Vruchten en zaadverspreiding

De vrucht heeft maar één doel: zaadverspreiding. Zaden in vruchten moeten ver van de moederplant worden verspreid, zodat ze gunstige en minder concurrerende omstandigheden kunnen vinden om te ontkiemen en te groeien.

Sommige vruchten hebben ingebouwde mechanismen waardoor ze zich zelf kunnen verspreiden, terwijl andere de hulp van middelen als wind, water en dieren nodig hebben (figuur 12). Aanpassingen in de structuur, samenstelling en grootte van de zaden helpen bij de verspreiding. Door de wind verspreide vruchten zijn licht en kunnen vleugelachtige aanhangsels hebben, waardoor ze door de wind kunnen worden gedragen. Sommige hebben een parachute-achtige structuur om ze te laten zweven. Sommige vruchten – bijvoorbeeld de paardenbloem – hebben harige, gewichtloze structuren die geschikt zijn voor verspreiding door de wind.

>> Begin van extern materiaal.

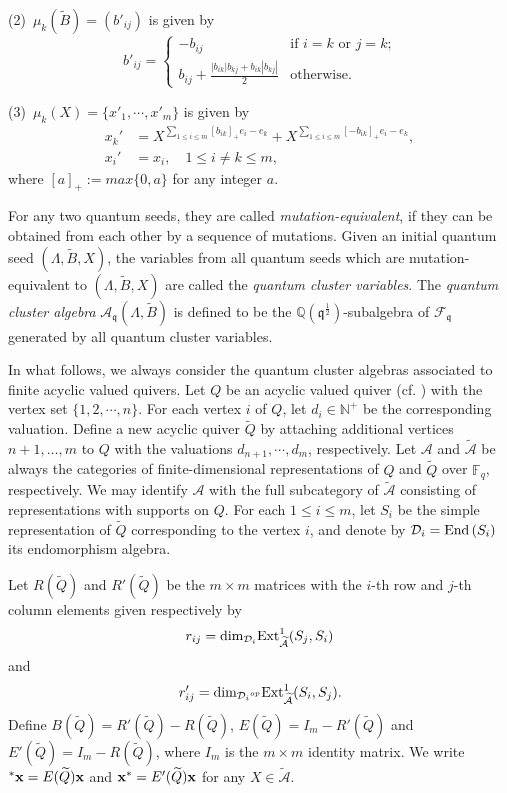 \documentclass[reqno,12pt]{amsart}
\numberwithin{equation}{section}
\def\Ext{\mbox{\rm Ext}} \def\Hom{\mbox{\rm Hom}} \def\dim{\mbox{\rm dim}} \def\Iso{\mbox{\rm Iso}\,}\def\Ind{\mbox{\rm Ind}\,}
\def\End{\mbox{\rm End}\,}\def\tw{\mbox{\rm tw}\,}\def\id{\mbox{\rm id}\,}
\def\x{{\bf x}}
\theoremstyle{plain} %
\theoremstyle{definition} %
\begin{document}
(2)\ $\mu_k(\widetilde{B})=(b'_{ij})$ is given by
\[b'_{ij}=\begin{cases}
-b_{ij} & \text{if $i=k$ or $j=k$;}\\
b_{ij}+\frac{|b_{ik}|b_{kj}+b_{ik}|b_{kj}|}{2} & \text{otherwise.}
\end{cases}
\]

(3)\  $\mu_k(X)=\{x'_1,\cdots,x'_m\}$ is given by
\begin{align}
x_k'&=X^{\sum_{1\leq i\leq m}[b_{ik}]_{+} {e}_i -{e}_k}+X^{\sum_{1\leq i\leq m}[-b_{ik}]_{+} {e}_i -{e}_k},\nonumber\\
x_i'&=x_i ,\quad 1\leq i\neq k\leq m,\nonumber
\end{align}
where $[a]_{+}:=max\{0,a\}$ for any integer $a$.

For any two quantum seeds, they are called
{\em mutation-equivalent}, if they can be obtained from each other
by a sequence of mutations. Given an initial quantum seed $(\Lambda, \widetilde{B}, X)$, the variables from all quantum seeds which are mutation-equivalent to $(\Lambda, \widetilde{B}, X)$ are called the {\em quantum cluster
variables}. The {\em quantum cluster algebra} $\mathcal{A}_{\mathfrak{q}}(\Lambda,\widetilde{B})$ is defined to be the
$\mathbb{Q}(\mathfrak{q}^{\frac{1}{2}})$-subalgebra of $\mathcal{F}_{\mathfrak{q}}$ generated by all
quantum cluster variables.

In what follows, we always consider the quantum cluster algebras associated to finite acyclic valued quivers.
Let $Q$ be an acyclic valued quiver (cf. \cite{Rupel1,Rupel2}) with the vertex set $\{1,2,\cdots,n\}$. For each vertex $i$ of $Q$, let $d_i\in\mathbb{N^+}$ be the corresponding valuation.
Define a new acyclic quiver $\widetilde{Q}$ by attaching additional vertices $n+1,\ldots,m$ to $Q$ with the valuations $d_{n+1},\cdots, d_m$, respectively.
Let $\mathcal{A}$ and $\widetilde{\mathcal{A}}$ be always the categories of finite-dimensional representations of $Q$ and $\widetilde{Q}$ over $\mathbb{F}_q$, respectively. We may identify $\mathcal{A}$ with the full subcategory of $\widetilde{\mathcal{A}}$ consisting of representations with supports on $Q$. For each $1\leq i\leq m$, let $S_i$ be the simple representation of $\widetilde{Q}$ corresponding to the vertex $i$, and denote by $\mathcal{D}_i=\End(S_i)$ its endomorphism algebra.

Let $R(\widetilde{Q})$ and $R'(\widetilde{Q})$ be the $m\times m$ matrices with the $i$-th row and $j$-th column elements given respectively by
$$r_{ij}=\dim_{\mathcal {D}_i}\Ext_{\widetilde{\mathcal{A}}}^1(S_j,S_i)$$
and
$$r'_{ij}=\dim_{{\mathcal {D}_i}^{op}}\Ext_{\widetilde{\mathcal{A}}}^1(S_i,S_j).$$
Define $B(\widetilde{Q})=R'(\widetilde{Q})-R(\widetilde{Q})$,
$E(\widetilde{Q})=I_{m}-R'(\widetilde{Q})$ and $E'(\widetilde{Q})=I_{m}-R(\widetilde{Q})$, where $I_{m}$ is the $m\times m$ identity matrix.
We write $^\ast\x=E(\widetilde{Q})\x$ and $\x^\ast=E'(\widetilde{Q})\x$ for any $X\in\widetilde{\mathcal{A}}$.
\end{document}
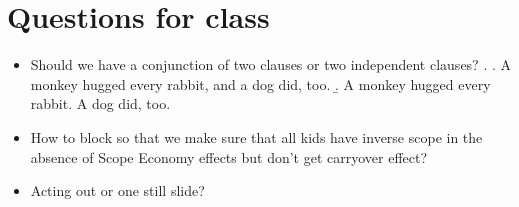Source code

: \documentclass[11pt]{article}
\begin{document}
\section{Questions for class}

\begin{itemize}
  \item Should we have a conjunction of two clauses or two independent clauses?
    \ex. \a. A monkey hugged every rabbit, and a dog did, too.
    \b. A monkey hugged every rabbit. A dog did, too.

  \item How to block so that we make sure that all kids have inverse scope in the absence of Scope Economy effects but don't get carryover effect?
  \item Acting out or one still slide?
\end{itemize}

\end{document}
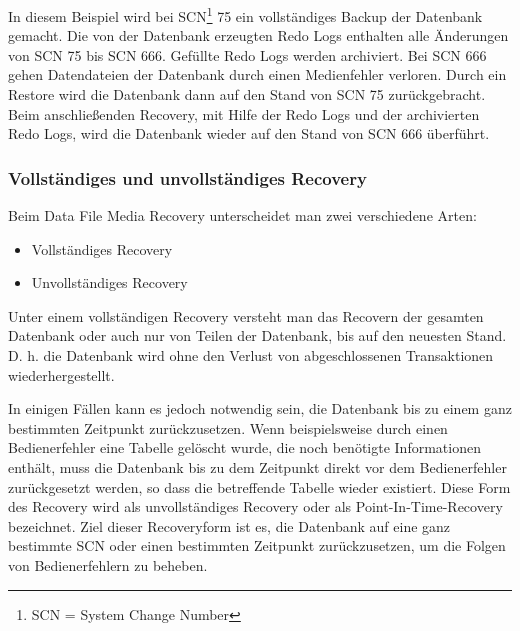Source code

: 
          In diesem Beispiel wird bei SCN\footnote{SCN = System Change Number} 75 ein vollst\"andiges Backup der Datenbank gemacht. Die von der Datenbank erzeugten Redo Logs enthalten alle \"Anderungen von SCN 75 bis SCN 666. Gef\"ullte Redo Logs werden archiviert. Bei SCN 666 gehen Datendateien der Datenbank durch einen Medienfehler verloren. Durch ein Restore wird die Datenbank dann auf den Stand von SCN 75 zur\"uckgebracht. Beim anschlie\ss{}enden Recovery, mit Hilfe der Redo Logs und der archivierten Redo Logs, wird die Datenbank wieder auf den Stand von SCN 666 \"uberf\"uhrt.
        \subsubsection{Vollst\"andiges und unvollst\"andiges Recovery}
          Beim Data File Media Recovery unterscheidet man zwei verschiedene Arten:
          \begin{itemize}
            \item Vollst\"andiges Recovery
            \item Unvollst\"andiges Recovery
          \end{itemize}
          \begin{merke}
            Unter einem vollst\"andigen Recovery versteht man das Recovern der gesamten Datenbank oder auch nur von Teilen der Datenbank, bis auf den neuesten Stand. D. h. die Datenbank wird ohne den Verlust von abgeschlossenen Transaktionen wiederhergestellt.
          \end{merke}

          In einigen F\"allen kann es jedoch notwendig sein, die Datenbank bis
          zu einem ganz bestimmten Zeitpunkt zur\"uckzusetzen. Wenn
          beispielsweise durch einen Bedienerfehler eine Tabelle gel\"oscht
          wurde, die noch ben\"otigte Informationen enth\"alt, muss die
          Datenbank bis zu dem Zeitpunkt direkt vor dem Bedienerfehler
          zur\"uckgesetzt werden, so dass die betreffende Tabelle wieder
          existiert.
\clearpage
          Diese Form des Recovery wird als unvollst\"andiges Recovery
          oder als Point-In-Time-Recovery bezeichnet. Ziel dieser Recoveryform
          ist es, die Datenbank auf eine ganz bestimmte SCN oder einen
          bestimmten Zeitpunkt zur\"uckzusetzen, um die Folgen von
          Bedienerfehlern zu beheben.

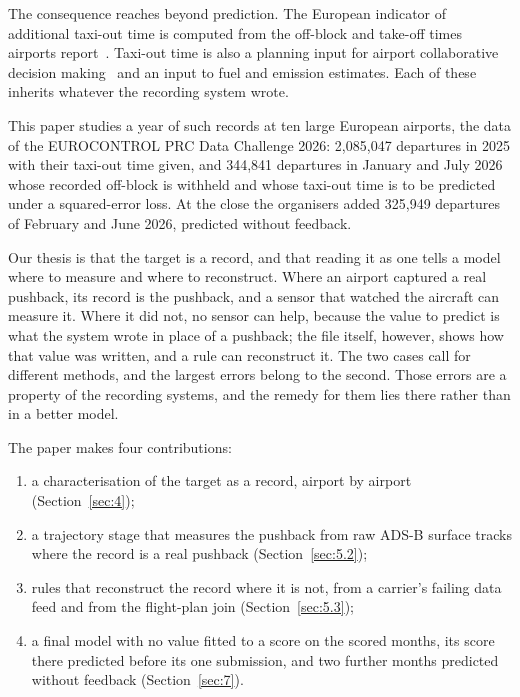 \documentclass[
  manuscript=article,
  layout=preprint,
  year=2026,
  volume=x,
]{extra/joas}
\begin{document}
The consequence reaches beyond prediction. The European indicator of additional taxi-out time is computed from the off-block and take-off times airports report~\cite{eurocontrol_atxot2023}. Taxi-out time is also a planning input for airport collaborative decision making~\cite{eurocontrol_acdm} and an input to fuel and emission estimates. Each of these inherits whatever the recording system wrote.

This paper studies a year of such records at ten large European airports, the data of the EUROCONTROL PRC Data Challenge 2026: 2,085,047 departures in 2025 with their taxi-out time given, and 344,841 departures in January and July 2026 whose recorded off-block is withheld and whose taxi-out time is to be predicted under a squared-error loss. At the close the organisers added 325,949 departures of February and June 2026, predicted without feedback.

Our thesis is that the target is a record, and that reading it as one tells a model where to measure and where to reconstruct. Where an airport captured a real pushback, its record is the pushback, and a sensor that watched the aircraft can measure it. Where it did not, no sensor can help, because the value to predict is what the system wrote in place of a pushback; the file itself, however, shows how that value was written, and a rule can reconstruct it. The two cases call for different methods, and the largest errors belong to the second. Those errors are a property of the recording systems, and the remedy for them lies there rather than in a better model.

The paper makes four contributions:

\begin{enumerate}
\item a characterisation of the target as a record, airport by airport (Section~\ref{sec:4});
\item a trajectory stage that measures the pushback from raw ADS-B surface tracks where the record is a real pushback (Section~\ref{sec:5.2});
\item rules that reconstruct the record where it is not, from a carrier's failing data feed and from the flight-plan join (Section~\ref{sec:5.3});
\item a final model with no value fitted to a score on the scored months, its score there predicted before its one submission, and two further months predicted without feedback (Section~\ref{sec:7}).
\end{enumerate}
\end{document}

Deel A toont een paardenbloem die zaad heeft gevormd. Deel B toont een kokosnoot die in water drijft. Deel C toont twee eikels.

Figuur 12. Vruchten en zaden worden op verschillende manieren verspreid. (a) Paardenbloemzaad wordt verspreid door de wind, het (b) kokosnootzaad wordt verspreid door het water, en de (c) eikel wordt verspreid door dieren die hem opvangen en vervolgens vergeten. (credit a: bewerking van werk van “Rosendahl”/Flickr; credit b: bewerking van werk van Shine Oa; credit c: bewerking van werk van Paolo Neo)

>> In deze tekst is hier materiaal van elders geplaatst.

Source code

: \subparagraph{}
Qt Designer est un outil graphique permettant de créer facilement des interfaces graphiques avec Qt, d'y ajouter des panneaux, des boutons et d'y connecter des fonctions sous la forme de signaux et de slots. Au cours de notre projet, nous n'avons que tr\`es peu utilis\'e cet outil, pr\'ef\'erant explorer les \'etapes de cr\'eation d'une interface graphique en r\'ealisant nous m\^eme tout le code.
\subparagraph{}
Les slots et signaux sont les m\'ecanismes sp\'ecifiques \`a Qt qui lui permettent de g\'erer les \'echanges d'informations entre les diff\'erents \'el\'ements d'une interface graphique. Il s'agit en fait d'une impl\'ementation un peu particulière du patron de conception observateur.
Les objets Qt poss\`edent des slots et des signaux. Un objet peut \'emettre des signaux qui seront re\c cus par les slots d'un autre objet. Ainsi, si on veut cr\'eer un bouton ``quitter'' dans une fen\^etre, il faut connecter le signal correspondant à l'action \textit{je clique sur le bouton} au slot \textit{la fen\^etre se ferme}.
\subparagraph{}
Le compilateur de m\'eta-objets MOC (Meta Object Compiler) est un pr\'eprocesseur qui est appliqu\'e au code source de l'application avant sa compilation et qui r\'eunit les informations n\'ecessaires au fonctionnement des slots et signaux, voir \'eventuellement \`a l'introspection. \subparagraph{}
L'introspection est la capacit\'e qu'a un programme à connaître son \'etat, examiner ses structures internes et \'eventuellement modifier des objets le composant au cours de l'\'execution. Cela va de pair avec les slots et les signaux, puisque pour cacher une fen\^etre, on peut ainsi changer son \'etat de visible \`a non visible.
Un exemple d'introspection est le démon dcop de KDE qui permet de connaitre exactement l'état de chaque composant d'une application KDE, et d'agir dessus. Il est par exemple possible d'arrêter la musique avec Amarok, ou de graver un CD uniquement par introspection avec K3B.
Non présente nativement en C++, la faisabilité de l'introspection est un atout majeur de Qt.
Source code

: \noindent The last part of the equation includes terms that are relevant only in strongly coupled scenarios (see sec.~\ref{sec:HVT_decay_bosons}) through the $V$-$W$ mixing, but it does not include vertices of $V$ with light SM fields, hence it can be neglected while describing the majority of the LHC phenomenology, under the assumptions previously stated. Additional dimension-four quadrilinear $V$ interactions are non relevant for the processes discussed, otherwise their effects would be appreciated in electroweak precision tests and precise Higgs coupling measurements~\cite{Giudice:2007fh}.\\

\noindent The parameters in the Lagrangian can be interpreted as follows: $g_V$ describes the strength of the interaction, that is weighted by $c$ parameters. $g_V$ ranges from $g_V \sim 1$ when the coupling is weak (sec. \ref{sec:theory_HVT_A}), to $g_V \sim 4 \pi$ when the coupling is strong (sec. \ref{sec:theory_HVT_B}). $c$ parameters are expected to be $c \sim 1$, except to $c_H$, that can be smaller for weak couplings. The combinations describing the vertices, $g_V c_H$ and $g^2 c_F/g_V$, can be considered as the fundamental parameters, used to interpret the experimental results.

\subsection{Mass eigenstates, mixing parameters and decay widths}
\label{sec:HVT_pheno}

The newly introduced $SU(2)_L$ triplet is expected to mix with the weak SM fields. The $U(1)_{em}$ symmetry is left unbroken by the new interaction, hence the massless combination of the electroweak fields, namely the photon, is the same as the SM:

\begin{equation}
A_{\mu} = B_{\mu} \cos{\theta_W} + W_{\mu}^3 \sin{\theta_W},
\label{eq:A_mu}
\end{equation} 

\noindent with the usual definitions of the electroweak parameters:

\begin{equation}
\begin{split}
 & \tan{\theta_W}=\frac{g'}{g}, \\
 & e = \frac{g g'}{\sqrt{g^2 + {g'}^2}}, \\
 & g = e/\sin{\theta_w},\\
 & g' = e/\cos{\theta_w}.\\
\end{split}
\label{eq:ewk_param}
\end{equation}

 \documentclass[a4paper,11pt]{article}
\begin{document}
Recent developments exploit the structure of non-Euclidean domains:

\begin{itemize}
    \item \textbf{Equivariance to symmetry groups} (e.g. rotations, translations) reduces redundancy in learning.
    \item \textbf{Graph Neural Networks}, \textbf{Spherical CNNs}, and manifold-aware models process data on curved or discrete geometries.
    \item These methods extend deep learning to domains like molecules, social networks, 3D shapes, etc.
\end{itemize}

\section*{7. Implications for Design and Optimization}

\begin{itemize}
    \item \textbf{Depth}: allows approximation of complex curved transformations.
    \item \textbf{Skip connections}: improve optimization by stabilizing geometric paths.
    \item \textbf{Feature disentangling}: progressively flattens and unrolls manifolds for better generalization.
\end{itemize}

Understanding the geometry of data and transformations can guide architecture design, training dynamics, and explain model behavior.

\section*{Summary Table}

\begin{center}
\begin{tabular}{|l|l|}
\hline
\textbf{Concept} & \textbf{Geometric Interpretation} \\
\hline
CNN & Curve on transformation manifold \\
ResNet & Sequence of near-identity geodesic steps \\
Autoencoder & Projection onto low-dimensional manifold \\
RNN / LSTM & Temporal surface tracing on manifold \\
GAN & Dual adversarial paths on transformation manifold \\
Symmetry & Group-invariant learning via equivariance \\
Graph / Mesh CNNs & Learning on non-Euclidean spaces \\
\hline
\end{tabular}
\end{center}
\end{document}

Zaden die door water worden verspreid, zitten in lichte en drijvende vruchten, waardoor ze kunnen drijven. Kokosnoten staan bekend om hun vermogen om over water te drijven en land te bereiken waar ze kunnen ontkiemen. Ook de wilg en de zilverberk produceren lichte vruchten die op het water kunnen drijven.

Dieren en vogels eten vruchten, en de zaden die niet worden verteerd, worden in hun uitwerpselen op enige afstand uitgescheiden. Sommige dieren, zoals eekhoorns, begraven vruchten die zaden bevatten voor later gebruik; als de eekhoorn zijn voorraad fruit niet vindt, en als de omstandigheden gunstig zijn, ontkiemen de zaden. Sommige vruchten, zoals het kokkelblauwtje, hebben haakjes of kleverige structuren die aan de vacht van een dier blijven kleven en dan naar een andere plaats worden vervoerd. Ook de mens speelt een grote rol bij de verspreiding van zaden, wanneer hij vruchten naar nieuwe plaatsen draagt en het oneetbare deel met de zaden weggooit.

Al deze mechanismen maken het mogelijk dat zaden zich door de ruimte verspreiden, net zoals de nakomelingen van een dier zich naar een nieuwe plaats kunnen begeven. Zaadrust, die al eerder is beschreven, stelt planten in staat hun nageslacht door de tijd te verspreiden: iets wat dieren niet kunnen. Slapende zaden kunnen maanden, jaren of zelfs decennia wachten op de juiste omstandigheden voor ontkieming en voortplanting van de soort.

Check Your Understanding

Beantwoord de onderstaande vraag (vragen) om te zien hoe goed je de onderwerpen uit het vorige deel begrijpt. Deze korte quiz telt niet mee voor je cijfer en je kunt hem een onbeperkt aantal keren overdoen.

Gebruik deze quiz om je begrip te toetsen en te beslissen of je (1) de vorige paragraaf verder wilt bestuderen of (2) verder wilt gaan met de volgende paragraaf.